• [WHAT THIS TASK INVOLVES]
Scan the data below and copy each line where "track" occurs.

• [SUPPLIED RECORDS]
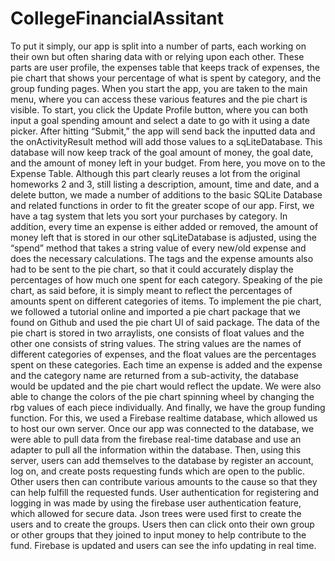 # CollegeFinancialAssitant
To put it simply, our app is split into a number of parts, each working on their own but often sharing data with or relying upon each other. These parts are user profile, the expenses table that keeps track of expenses, the pie chart that shows your percentage of what is spent by category, and the group funding pages.
When you start the app, you are taken to the main menu, where you can access these various features and the pie chart is visible. To start, you click the Update Profile button, where you can both input a goal spending amount and select a date to go with it using a date picker. After hitting “Submit,” the app will send back the inputted data and the onActivityResult method will add those values to a sqLiteDatabase. This database will now keep track of the goal amount of money, the goal date, and the amount of money left in your budget. 
From here, you move on to the Expense Table. Although this part clearly reuses a lot from the original homeworks 2 and 3, still listing a description, amount, time and date, and a delete button, we made a number of additions to the basic SQLite Database and related functions in order to fit the greater scope of our app. First, we have a tag system that lets you sort your purchases by category. In addition, every time an expense is either added or removed, the amount of money left that is stored in our other sqLiteDatabase is adjusted, using the “spend” method that takes a string value of every new/old expense and does the necessary calculations. The tags and the expense amounts also had to be sent to the pie chart, so that it could accurately display the percentages of how much one spent for each category. 
Speaking of the pie chart, as said before, it is simply meant to reflect the percentages of amounts spent on different categories of items. To implement the pie chart, we followed a tutorial online and imported a pie chart package that we found on Github and used the pie chart UI of said package. The data of the pie chart is stored in two arraylists, one consists of float values and the other one consists of string values. The string values are the names of different categories of expenses, and the float values are the percentages spent on these categories. Each time an expense is added and the expense and the category name are returned from a sub-activity, the database would be updated and the pie chart would reflect the update. We were also able to change the colors of the pie chart spinning wheel by changing the rbg values of each piece individually. 
And finally, we have the group funding function. For this, we used a Firebase realtime database, which allowed us to host our own server. Once our app was connected to the database, we were able to pull data from the firebase real-time database and use an adapter to pull all the information within the database. Then, using this server, users can add themselves to the database by register an account, log on, and create posts requesting funds which are open to the public. Other users then can contribute various amounts to the cause so that they can help fulfill the requested funds. User authentication for registering and logging in was made by using the firebase user authentication feature, which allowed for secure data. Json trees were used first to create the users and to create the groups. Users then can click onto their own group or other groups that they joined to input money to help contribute to the fund. Firebase is updated and users can see the info updating in real time.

• [SOLUTION]
To put it simply, our app is split into a number of parts, each working on their own but often sharing data with or relying upon each other. These parts are user profile, the expenses table that keeps track of expenses, the pie chart that shows your percentage of what is spent by category, and the group funding pages.
When you start the app, you are taken to the main menu, where you can access these various features and the pie chart is visible. To start, you click the Update Profile button, where you can both input a goal spending amount and select a date to go with it using a date picker. After hitting “Submit,” the app will send back the inputted data and the onActivityResult method will add those values to a sqLiteDatabase. This database will now keep track of the goal amount of money, the goal date, and the amount of money left in your budget. 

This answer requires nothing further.